• [THE TASK] Retype all of the data shown below, keeping every character the same.
--- INPUT DATA Enclosed Below ---
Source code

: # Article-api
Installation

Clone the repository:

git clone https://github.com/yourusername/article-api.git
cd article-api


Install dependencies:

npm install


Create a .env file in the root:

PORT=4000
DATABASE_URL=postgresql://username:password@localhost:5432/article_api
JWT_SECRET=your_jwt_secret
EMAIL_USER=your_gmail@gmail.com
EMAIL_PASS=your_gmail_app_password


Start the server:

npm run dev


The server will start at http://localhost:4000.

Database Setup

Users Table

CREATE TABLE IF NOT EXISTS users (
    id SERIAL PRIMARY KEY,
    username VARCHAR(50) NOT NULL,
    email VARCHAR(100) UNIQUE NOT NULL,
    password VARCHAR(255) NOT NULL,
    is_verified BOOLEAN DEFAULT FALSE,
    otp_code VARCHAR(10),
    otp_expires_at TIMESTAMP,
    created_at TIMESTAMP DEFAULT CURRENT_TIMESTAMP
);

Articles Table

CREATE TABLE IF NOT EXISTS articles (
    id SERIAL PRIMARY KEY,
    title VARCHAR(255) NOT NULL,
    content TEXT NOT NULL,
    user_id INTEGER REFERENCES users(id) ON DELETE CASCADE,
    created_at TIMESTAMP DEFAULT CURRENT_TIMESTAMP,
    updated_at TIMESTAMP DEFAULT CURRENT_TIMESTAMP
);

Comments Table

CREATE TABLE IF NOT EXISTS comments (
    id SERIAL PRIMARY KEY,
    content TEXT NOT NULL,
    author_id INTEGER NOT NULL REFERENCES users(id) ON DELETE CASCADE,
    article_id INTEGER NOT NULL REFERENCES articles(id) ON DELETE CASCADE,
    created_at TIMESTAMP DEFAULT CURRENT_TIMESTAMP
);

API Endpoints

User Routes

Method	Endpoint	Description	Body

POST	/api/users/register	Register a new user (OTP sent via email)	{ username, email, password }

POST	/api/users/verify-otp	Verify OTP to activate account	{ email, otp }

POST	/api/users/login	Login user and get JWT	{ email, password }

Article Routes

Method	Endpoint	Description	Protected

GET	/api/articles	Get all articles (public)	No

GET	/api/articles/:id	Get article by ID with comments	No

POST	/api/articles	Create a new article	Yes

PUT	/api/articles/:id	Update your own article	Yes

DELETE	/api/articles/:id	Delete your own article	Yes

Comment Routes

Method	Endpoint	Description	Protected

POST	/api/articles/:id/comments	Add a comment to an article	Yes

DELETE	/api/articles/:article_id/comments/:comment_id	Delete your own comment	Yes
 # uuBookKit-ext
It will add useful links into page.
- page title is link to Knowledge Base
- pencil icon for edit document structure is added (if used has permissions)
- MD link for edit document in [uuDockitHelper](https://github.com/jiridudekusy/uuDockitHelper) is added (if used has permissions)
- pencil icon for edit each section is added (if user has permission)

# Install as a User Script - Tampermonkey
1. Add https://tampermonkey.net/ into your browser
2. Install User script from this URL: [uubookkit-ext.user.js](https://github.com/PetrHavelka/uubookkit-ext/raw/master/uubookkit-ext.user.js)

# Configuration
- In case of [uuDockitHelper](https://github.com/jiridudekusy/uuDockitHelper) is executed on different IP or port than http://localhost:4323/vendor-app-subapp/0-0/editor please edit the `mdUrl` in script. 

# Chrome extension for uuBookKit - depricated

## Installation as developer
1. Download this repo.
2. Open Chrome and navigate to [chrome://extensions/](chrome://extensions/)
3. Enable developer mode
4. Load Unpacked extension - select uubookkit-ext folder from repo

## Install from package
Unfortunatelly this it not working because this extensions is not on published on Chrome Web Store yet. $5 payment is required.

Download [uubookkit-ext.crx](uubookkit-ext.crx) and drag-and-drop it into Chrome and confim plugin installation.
--- End of Enclosed INPUT DATA ---
• [FINISHED TASK]
Source code

: # Article-api
Installation

Clone the repository:

git clone https://github.com/yourusername/article-api.git
cd article-api


Install dependencies:

npm install


Create a .env file in the root:

PORT=4000
DATABASE_URL=postgresql://username:password@localhost:5432/article_api
JWT_SECRET=your_jwt_secret
EMAIL_USER=your_gmail@gmail.com
EMAIL_PASS=your_gmail_app_password


Start the server:

npm run dev


The server will start at http://localhost:4000.

Database Setup

Users Table

CREATE TABLE IF NOT EXISTS users (
    id SERIAL PRIMARY KEY,
    username VARCHAR(50) NOT NULL,
    email VARCHAR(100) UNIQUE NOT NULL,
    password VARCHAR(255) NOT NULL,
    is_verified BOOLEAN DEFAULT FALSE,
    otp_code VARCHAR(10),
    otp_expires_at TIMESTAMP,
    created_at TIMESTAMP DEFAULT CURRENT_TIMESTAMP
);

Articles Table

CREATE TABLE IF NOT EXISTS articles (
    id SERIAL PRIMARY KEY,
    title VARCHAR(255) NOT NULL,
    content TEXT NOT NULL,
    user_id INTEGER REFERENCES users(id) ON DELETE CASCADE,
    created_at TIMESTAMP DEFAULT CURRENT_TIMESTAMP,
    updated_at TIMESTAMP DEFAULT CURRENT_TIMESTAMP
);

Comments Table

CREATE TABLE IF NOT EXISTS comments (
    id SERIAL PRIMARY KEY,
    content TEXT NOT NULL,
    author_id INTEGER NOT NULL REFERENCES users(id) ON DELETE CASCADE,
    article_id INTEGER NOT NULL REFERENCES articles(id) ON DELETE CASCADE,
    created_at TIMESTAMP DEFAULT CURRENT_TIMESTAMP
);

API Endpoints

User Routes

Method	Endpoint	Description	Body

POST	/api/users/register	Register a new user (OTP sent via email)	{ username, email, password }

POST	/api/users/verify-otp	Verify OTP to activate account	{ email, otp }

POST	/api/users/login	Login user and get JWT	{ email, password }

Article Routes

Method	Endpoint	Description	Protected

GET	/api/articles	Get all articles (public)	No

GET	/api/articles/:id	Get article by ID with comments	No

POST	/api/articles	Create a new article	Yes

PUT	/api/articles/:id	Update your own article	Yes

DELETE	/api/articles/:id	Delete your own article	Yes

Comment Routes

Method	Endpoint	Description	Protected

POST	/api/articles/:id/comments	Add a comment to an article	Yes

DELETE	/api/articles/:article_id/comments/:comment_id	Delete your own comment	Yes
 # uuBookKit-ext
It will add useful links into page.
- page title is link to Knowledge Base
- pencil icon for edit document structure is added (if used has permissions)
- MD link for edit document in [uuDockitHelper](https://github.com/jiridudekusy/uuDockitHelper) is added (if used has permissions)
- pencil icon for edit each section is added (if user has permission)

# Install as a User Script - Tampermonkey
1. Add https://tampermonkey.net/ into your browser
2. Install User script from this URL: [uubookkit-ext.user.js](https://github.com/PetrHavelka/uubookkit-ext/raw/master/uubookkit-ext.user.js)

# Configuration
- In case of [uuDockitHelper](https://github.com/jiridudekusy/uuDockitHelper) is executed on different IP or port than http://localhost:4323/vendor-app-subapp/0-0/editor please edit the `mdUrl` in script. 

# Chrome extension for uuBookKit - depricated

## Installation as developer
1. Download this repo.
2. Open Chrome and navigate to [chrome://extensions/](chrome://extensions/)
3. Enable developer mode
4. Load Unpacked extension - select uubookkit-ext folder from repo

## Install from package
Unfortunatelly this it not working because this extensions is not on published on Chrome Web Store yet. $5 payment is required.

Download [uubookkit-ext.crx](uubookkit-ext.crx) and drag-and-drop it into Chrome and confim plugin installation.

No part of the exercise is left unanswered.